A les entendre, il ne faudrait envisager l'éducation des enfants, même les plus jeunes, qu'à travers le filtre d'une certaine morale. Mais merde ! Ils n'ont que 10 ans. Laissez les grandir en paix et ne demandez pas à leur instit de se transformer en gardien des bonnes moeurs.
Ils auront bien le temps d'apprendre ce qu'est un homme politique et un président de la république.

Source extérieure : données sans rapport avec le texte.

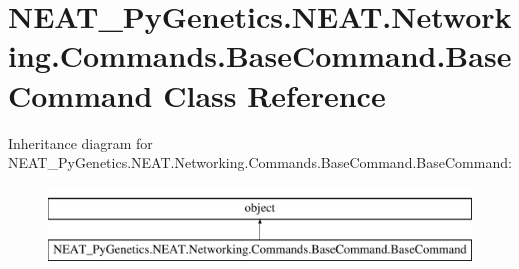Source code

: \hypertarget{class_n_e_a_t___py_genetics_1_1_n_e_a_t_1_1_networking_1_1_commands_1_1_base_command_1_1_base_command}{}\section{N\+E\+A\+T\+\_\+\+Py\+Genetics.\+N\+E\+A\+T.\+Networking.\+Commands.\+Base\+Command.\+Base\+Command Class Reference}
\label{class_n_e_a_t___py_genetics_1_1_n_e_a_t_1_1_networking_1_1_commands_1_1_base_command_1_1_base_command}
Inheritance diagram for N\+E\+A\+T\+\_\+\+Py\+Genetics.\+N\+E\+A\+T.\+Networking.\+Commands.\+Base\+Command.\+Base\+Command\+:\begin{figure}[H]
\begin{center}
\leavevmode
\includegraphics[height=2.000000cm]{class_n_e_a_t___py_genetics_1_1_n_e_a_t_1_1_networking_1_1_commands_1_1_base_command_1_1_base_command}
\end{center}
\end{figure}
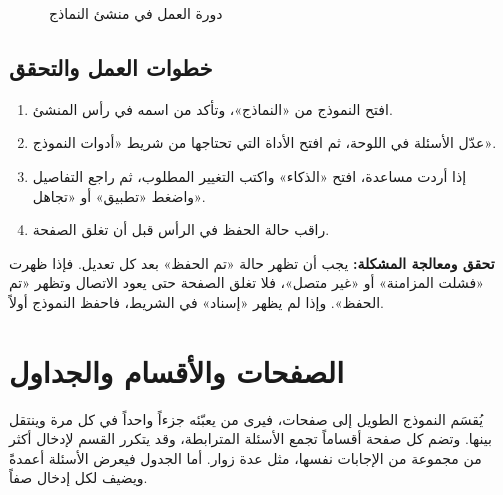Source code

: \begin{figure}[H]
\centering
{}
\rclegend
\caption{دورة العمل في منشئ النماذج}
\label{fig:builder-forms-builder-flow}
\end{figure}

\subsection{خطوات العمل والتحقق}
\begin{enumerate}
\item افتح النموذج من «النماذج»، وتأكد من اسمه في رأس المنشئ.
\item عدّل الأسئلة في اللوحة، ثم افتح الأداة التي تحتاجها من شريط «أدوات النموذج».
\item إذا أردت مساعدة، افتح «الذكاء» واكتب التغيير المطلوب، ثم راجع التفاصيل واضغط «تطبيق» أو «تجاهل».
\item راقب حالة الحفظ في الرأس قبل أن تغلق الصفحة.
\end{enumerate}

\textbf{تحقق ومعالجة المشكلة:} يجب أن تظهر حالة «تم الحفظ» بعد كل تعديل. فإذا ظهرت «فشلت المزامنة» أو «غير متصل»، فلا تغلق الصفحة حتى يعود الاتصال وتظهر «تم الحفظ». وإذا لم يظهر «إسناد» في الشريط، فاحفظ النموذج أولاً.

\clearpage
\section{الصفحات والأقسام والجداول}
\label{sec:builder-feature-forms-pages}

يُقسَم النموذج الطويل إلى صفحات، فيرى من يعبّئه جزءاً واحداً في كل مرة وينتقل بينها. وتضم كل صفحة أقساماً تجمع الأسئلة المترابطة، وقد يتكرر القسم لإدخال أكثر من مجموعة من الإجابات نفسها، مثل عدة زوار. أما الجدول فيعرض الأسئلة أعمدةً ويضيف لكل إدخال صفاً.

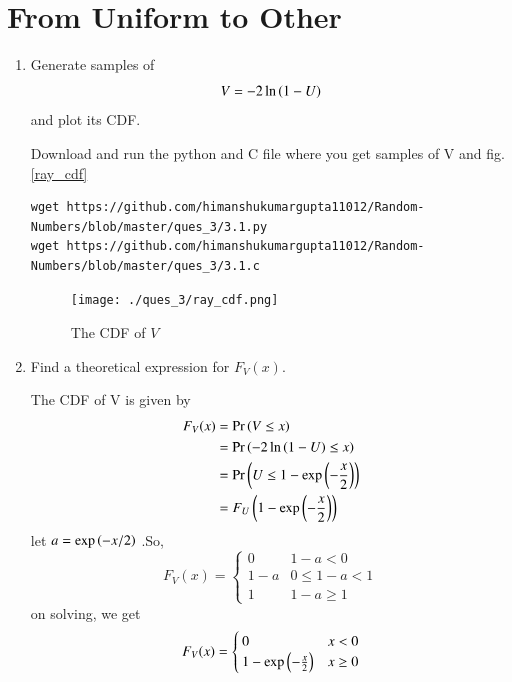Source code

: \documentclass[journal,12pt,twocolumn]{IEEEtran}
\renewcommand\thesection{\arabic{section}}
\begin{document}
	\section{From Uniform to Other}
	\begin{enumerate}[label=\thesection.\arabic*
		,ref=\thesection.\theenumi]
		\item
		Generate samples of 
		\begin{equation}
			V = -2\ln\left(1-U\right)
		\end{equation}
		and plot its CDF.  
		
		\solution Download and run the python and C file where you get samples of V and fig. \ref{ray_cdf}
		\begin{lstlisting}
wget https://github.com/himanshukumargupta11012/Random-Numbers/blob/master/ques_3/3.1.py
wget https://github.com/himanshukumargupta11012/Random-Numbers/blob/master/ques_3/3.1.c
		\end{lstlisting}
		\begin{figure}
			\centering
			\texttt{[image: ./ques\_3/ray\_cdf.png]}
			\caption{The CDF of $V$}
			\label{fig:1}
		\end{figure}
		\item Find a theoretical expression for $F_V(x)$.
		
		\solution The CDF of V is given by 
		\begin{align}
			F_V(x)&=\Pr\left(V\leq x\right)\\
			&=\Pr\left(-2\ln\left(1-U\right) \leq x\right)\\
			&=\Pr\left(U\leq 1-\exp\left(-\frac{x}{2}\right)\right)\\
			&=F_U\left(1-\exp\left(-\frac{x}{2}\right)\right)
		\end{align}
		let $a=\exp\left(-x/2\right)$ .So,
		\[
		F_V(x)=
		\begin{cases}
			0&  1-a<0\\
			1-a  &  0 \leq 1-a < 1\\
			1&  1-a\geq1	
		\end{cases}
		\]
		on solving, we get
		\[
		F_V(x)=
		\begin{cases}
			0&  x<0\\
			1-\exp\left(-\frac{x}{2}\right)  &  x\geq0
		\end{cases}
		\]
	\end{enumerate}
\end{document}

Alors, c'est quoi la prochaine étape ?
On va signaler à la DDASS les parents dont les enfants auraient quelques paroles malheureuses au sujet de quelques personnalités un peu trop en vue ?

Quand j'y pense, j'ai de la chance. Il y a quelques semaines nous avions défilé en famille. L'ambiance était assez festive. Les chansons entonnées par quelques animateurs et reprises en choeur par la foule ont bien plu à mes filles à un point tel qu'il leur arrive encore d'en fredonner quelques unes.
J'ai donc eu de la chance qu'elles ne retiennent pas celles où l'actuel président était gentiment prié de faire ses valises.

Il y a quelques jours, Sibylle (4 ans et demi) a repris une de ces chansons et j'ai immortalisé l'instant.

Pour ma part, je ne vois aucun mal à ce que mes enfants s'imprègnent malgré eux de certains discours politiques parce que je sais qu'ils n'en font pas le même usage que les adultes.
En l'occurrence, la chanson n'est qu'un prétexte au plaisir de chanter, et, peut-être, le souvenir d'un bon moment passé en famille.

Laissons les enfants grandir et, dans leur découverte des hommes politiques, veillons simplement à ce qu'ils ne s'imprègnent pas trop d'un certain vocabulaire.